Activity:
Give back, word for word, the lines in the listing below from the one holding "typically the $HOME folder for the user." down to the one holding "implement) while not", both ends included.

☆ ☆ ☆ ☆

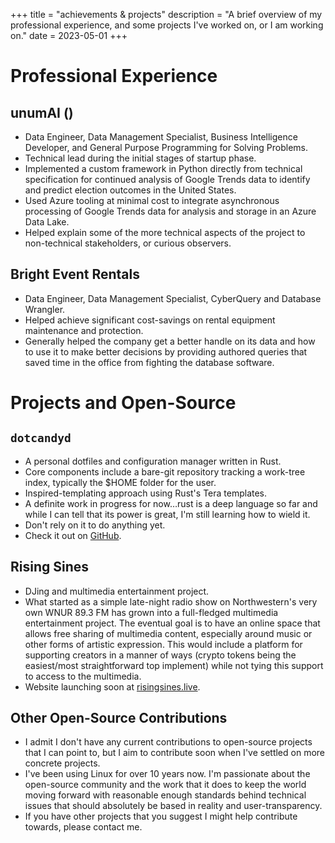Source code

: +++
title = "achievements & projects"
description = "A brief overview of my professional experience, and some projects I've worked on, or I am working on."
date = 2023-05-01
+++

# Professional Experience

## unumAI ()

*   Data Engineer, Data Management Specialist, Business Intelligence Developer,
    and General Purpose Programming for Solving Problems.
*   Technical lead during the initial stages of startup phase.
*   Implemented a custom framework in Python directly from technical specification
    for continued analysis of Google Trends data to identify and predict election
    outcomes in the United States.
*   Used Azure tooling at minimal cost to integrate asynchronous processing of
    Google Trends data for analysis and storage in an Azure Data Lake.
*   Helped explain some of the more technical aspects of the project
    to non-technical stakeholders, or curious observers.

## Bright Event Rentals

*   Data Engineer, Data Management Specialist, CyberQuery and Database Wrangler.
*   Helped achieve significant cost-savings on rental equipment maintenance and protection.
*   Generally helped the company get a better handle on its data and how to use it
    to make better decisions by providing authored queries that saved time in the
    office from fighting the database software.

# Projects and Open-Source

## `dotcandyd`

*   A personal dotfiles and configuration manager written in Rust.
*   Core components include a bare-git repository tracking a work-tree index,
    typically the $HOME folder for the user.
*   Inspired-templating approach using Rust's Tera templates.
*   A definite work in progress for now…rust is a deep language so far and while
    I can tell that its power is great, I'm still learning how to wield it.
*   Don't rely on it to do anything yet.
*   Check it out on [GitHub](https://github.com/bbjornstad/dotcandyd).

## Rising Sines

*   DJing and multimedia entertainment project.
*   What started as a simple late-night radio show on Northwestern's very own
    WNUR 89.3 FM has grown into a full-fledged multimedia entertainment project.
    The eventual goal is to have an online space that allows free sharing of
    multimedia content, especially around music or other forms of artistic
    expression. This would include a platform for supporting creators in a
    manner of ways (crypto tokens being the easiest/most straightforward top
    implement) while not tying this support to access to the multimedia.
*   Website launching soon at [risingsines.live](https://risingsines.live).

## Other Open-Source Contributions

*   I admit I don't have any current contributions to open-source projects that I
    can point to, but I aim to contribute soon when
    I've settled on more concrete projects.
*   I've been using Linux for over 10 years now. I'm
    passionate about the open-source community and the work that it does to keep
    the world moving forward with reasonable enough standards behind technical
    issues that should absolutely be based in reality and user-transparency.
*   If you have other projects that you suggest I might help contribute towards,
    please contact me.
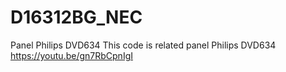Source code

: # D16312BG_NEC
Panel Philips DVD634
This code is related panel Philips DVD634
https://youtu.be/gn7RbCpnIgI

☆ ☆ ☆ ☆

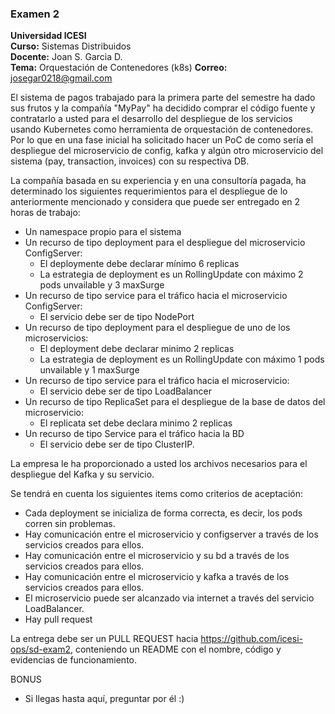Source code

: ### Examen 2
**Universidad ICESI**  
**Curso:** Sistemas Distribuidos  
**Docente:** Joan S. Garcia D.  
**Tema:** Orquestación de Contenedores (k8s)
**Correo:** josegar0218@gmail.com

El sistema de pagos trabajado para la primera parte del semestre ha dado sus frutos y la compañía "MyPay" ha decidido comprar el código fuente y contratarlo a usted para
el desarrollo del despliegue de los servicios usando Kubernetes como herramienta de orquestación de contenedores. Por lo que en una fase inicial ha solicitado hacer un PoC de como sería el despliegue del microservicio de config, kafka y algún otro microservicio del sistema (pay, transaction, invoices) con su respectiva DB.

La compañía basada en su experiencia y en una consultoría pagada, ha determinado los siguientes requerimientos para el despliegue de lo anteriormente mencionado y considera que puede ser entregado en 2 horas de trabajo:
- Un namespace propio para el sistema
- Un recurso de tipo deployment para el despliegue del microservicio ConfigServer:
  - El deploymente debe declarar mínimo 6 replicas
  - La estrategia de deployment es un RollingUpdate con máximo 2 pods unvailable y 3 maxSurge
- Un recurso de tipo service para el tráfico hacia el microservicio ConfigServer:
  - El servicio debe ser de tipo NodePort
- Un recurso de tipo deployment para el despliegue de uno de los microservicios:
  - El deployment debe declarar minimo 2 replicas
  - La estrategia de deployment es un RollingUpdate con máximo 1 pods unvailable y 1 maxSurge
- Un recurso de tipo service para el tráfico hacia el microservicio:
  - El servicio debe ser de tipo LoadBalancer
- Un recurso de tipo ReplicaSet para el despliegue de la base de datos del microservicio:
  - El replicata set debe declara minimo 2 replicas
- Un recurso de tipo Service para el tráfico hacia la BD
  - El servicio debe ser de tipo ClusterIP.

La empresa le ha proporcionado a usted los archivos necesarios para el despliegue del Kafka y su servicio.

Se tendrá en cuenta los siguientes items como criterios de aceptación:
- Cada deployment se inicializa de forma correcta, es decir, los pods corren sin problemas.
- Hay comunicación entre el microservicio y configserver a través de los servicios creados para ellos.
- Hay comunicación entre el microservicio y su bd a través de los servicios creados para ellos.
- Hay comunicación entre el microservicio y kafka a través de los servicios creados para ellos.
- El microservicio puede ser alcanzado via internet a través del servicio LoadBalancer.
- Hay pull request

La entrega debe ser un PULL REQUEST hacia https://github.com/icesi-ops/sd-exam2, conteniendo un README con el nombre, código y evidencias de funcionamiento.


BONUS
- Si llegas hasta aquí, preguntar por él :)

☆ ☆ ☆ ☆

Answer box:
    typically the $HOME folder for the user.
*   Inspired-templating approach using Rust's Tera templates.
*   A definite work in progress for now…rust is a deep language so far and while
    I can tell that its power is great, I'm still learning how to wield it.
*   Don't rely on it to do anything yet.
*   Check it out on [GitHub](https://github.com/bbjornstad/dotcandyd).

## Rising Sines

*   DJing and multimedia entertainment project.
*   What started as a simple late-night radio show on Northwestern's very own
    WNUR 89.3 FM has grown into a full-fledged multimedia entertainment project.
    The eventual goal is to have an online space that allows free sharing of
    multimedia content, especially around music or other forms of artistic
    expression. This would include a platform for supporting creators in a
    manner of ways (crypto tokens being the easiest/most straightforward top
    implement) while not tying this support to access to the multimedia.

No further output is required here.